**The task**. Report each line of the records where "Dihydroartemisinin" occurs.

**Provided information**.
◇ ◇ ◇ ◇ ◇
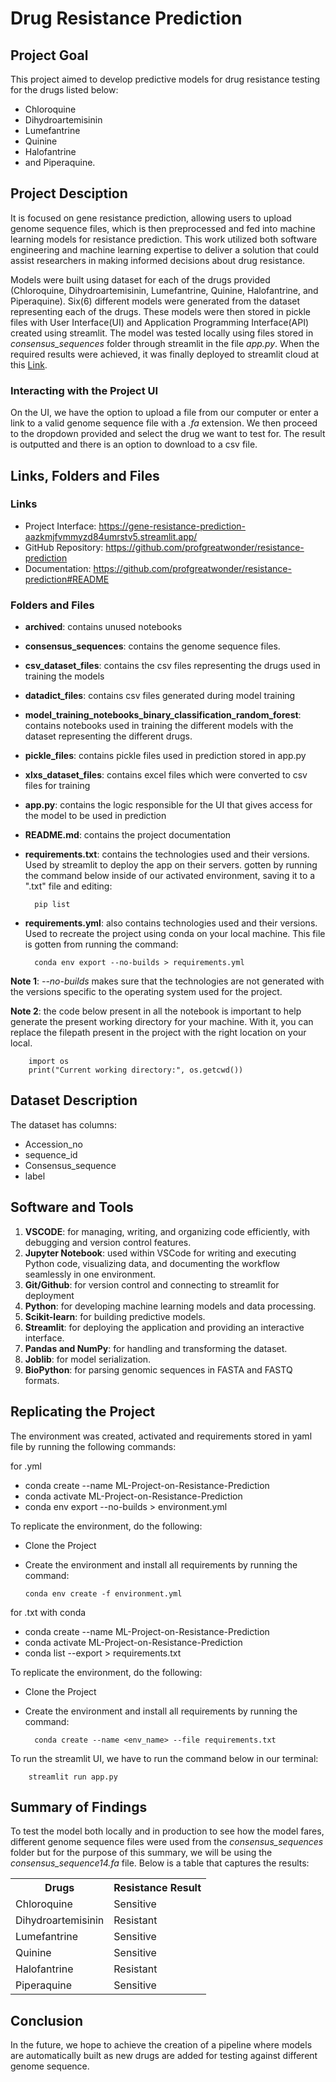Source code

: # Drug Resistance Prediction

## Project Goal

This project aimed to develop predictive models for drug resistance testing for the drugs listed below:
- Chloroquine
- Dihydroartemisinin
- Lumefantrine
- Quinine
- Halofantrine
- and Piperaquine. 

## Project Desciption

It is focused on gene resistance prediction, allowing users to upload genome sequence files, which is then preprocessed and fed into machine learning models for resistance prediction. This work utilized both software engineering and machine learning expertise to deliver a solution that could assist researchers in making informed decisions about drug resistance. 

Models were built using dataset for each of the drugs provided (Chloroquine, Dihydroartemisinin, Lumefantrine, Quinine, Halofantrine, and Piperaquine). Six(6) different models were generated from the dataset representing each of the drugs. These models were then stored in pickle files with User Interface(UI) and Application Programming Interface(API) created using streamlit. The model was tested locally using files stored in *consensus_sequences* folder through streamlit in the file *app.py*. When the required results were achieved, it was finally deployed to streamlit cloud at this [Link](https://gene-resistance-prediction-aazkmjfvmmyzd84umrstv5.streamlit.app/).

### Interacting with the Project UI

On the UI, we have the option to upload a file from our computer or enter a link to a valid genome sequence file with a _.fa_ extension. We then proceed to the dropdown provided and select the drug we want to test for. The result is outputted and there is an option to download to a csv file.

## Links, Folders and Files

### Links

- Project Interface: https://gene-resistance-prediction-aazkmjfvmmyzd84umrstv5.streamlit.app/
- GitHub Repository: https://github.com/profgreatwonder/resistance-prediction
- Documentation: https://github.com/profgreatwonder/resistance-prediction#README

### Folders and Files

- **archived**: contains unused notebooks
- **consensus_sequences**: contains the genome sequence files.
- **csv_dataset_files**: contains the csv files representing the drugs used in training the models
- **datadict_files**: contains csv files generated during model training
- **model_training_notebooks_binary_classification_random_forest**: contains notebooks used in training the different models with the dataset representing the different drugs.
- **pickle_files**: contains pickle files used in prediction stored in app.py
- **xlxs_dataset_files**: contains excel files which were converted to csv files for training
- **app.py**: contains the logic responsible for the UI that gives access for the model to be used in prediction
- **README.md**: contains the project documentation
- **requirements.txt**: contains the technologies used and their versions. Used by streamlit to deploy the app on their servers. gotten by running the command below inside of our activated environment, saving it to a ".txt" file and editing:

        pip list

- **requirements.yml**: also contains technologies used and their versions. Used to recreate the project using conda on your local machine. This file is gotten from running the command:

        conda env export --no-builds > requirements.yml

**Note 1**: _--no-builds_ makes sure that the technologies are not generated with the versions specific to the operating system used for the project.

**Note 2**: the code below present in all the notebook is important to help generate the present working directory for your machine. With it, you can replace the filepath present in the project with the right location on your local.

        import os
        print("Current working directory:", os.getcwd())

## Dataset Description
The dataset has columns:
- Accession_no
- sequence_id
- Consensus_sequence
- label

## Software and Tools

1. **VSCODE**: for managing, writing, and organizing code efficiently, with debugging and version control features.
2. **Jupyter Notebook**: used within VSCode for writing and executing Python code, visualizing data, and documenting the workflow seamlessly in one environment. 
3. **Git/Github**: for version control and connecting to streamlit for deployment
5. **Python**: for developing machine learning models and data processing.
6. **Scikit-learn**: for building predictive models.
7. **Streamlit**: for deploying the application and providing an interactive interface.
8. **Pandas and NumPy**: for handling and transforming the dataset.
9. **Joblib**: for model serialization.
10. **BioPython**: for parsing genomic sequences in FASTA and FASTQ formats.

## Replicating the Project

The environment was created, activated and requirements stored in yaml file by running the following commands:

for .yml

- conda create --name ML-Project-on-Resistance-Prediction
- conda activate ML-Project-on-Resistance-Prediction
- conda env export --no-builds > environment.yml

To replicate the environment, do the following:

- Clone the Project
- Create the environment and install all requirements by running the command:

      conda env create -f environment.yml

for .txt with conda

- conda create --name ML-Project-on-Resistance-Prediction
- conda activate ML-Project-on-Resistance-Prediction
- conda list --export > requirements.txt

To replicate the environment, do the following:

- Clone the Project
- Create the environment and install all requirements by running the command:

        conda create --name <env_name> --file requirements.txt

To run the streamlit UI, we have to run the command below in our terminal:

        streamlit run app.py

## Summary of Findings
To test the model both locally and in production to see how the model fares, different genome sequence files were used from the *consensus_sequences* folder but for the purpose of this summary, we will be using the *consensus_sequence14.fa* file. Below is a table that captures the results:

<div align = "center">
<table>
        <tr>
                <th>Drugs</th>
                <th>Resistance Result</th>
        </tr>
        <tr>
                <td>Chloroquine</td>
                <td>Sensitive</td>
        </tr>
        <tr>
                <td>Dihydroartemisinin</td>
                <td>Resistant</td>
        </tr>  
        <tr>
                <td>Lumefantrine</td>
                <td>Sensitive</td>
        </tr>
        <tr>
                <td>Quinine</td>
                <td>Sensitive</td>
        </tr>
        <tr>
                <td>Halofantrine</td>
                <td>Resistant</td>
        </tr>
        <tr>
                <td>Piperaquine</td>
                <td>Sensitive</td>
        </tr>

        
</table>
</div>

## Conclusion
In the future, we hope to achieve the creation of a pipeline where models are automatically built as new drugs are added for testing against different genome sequence.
◇ ◇ ◇ ◇ ◇
**Written answer**.
- Dihydroartemisinin
Models were built using dataset for each of the drugs provided (Chloroquine, Dihydroartemisinin, Lumefantrine, Quinine, Halofantrine, and Piperaquine). Six(6) different models were generated from the dataset representing each of the drugs. These models were then stored in pickle files with User Interface(UI) and Application Programming Interface(API) created using streamlit. The model was tested locally using files stored in *consensus_sequences* folder through streamlit in the file *app.py*. When the required results were achieved, it was finally deployed to streamlit cloud at this [Link](https://gene-resistance-prediction-aazkmjfvmmyzd84umrstv5.streamlit.app/).
                <td>Dihydroartemisinin</td>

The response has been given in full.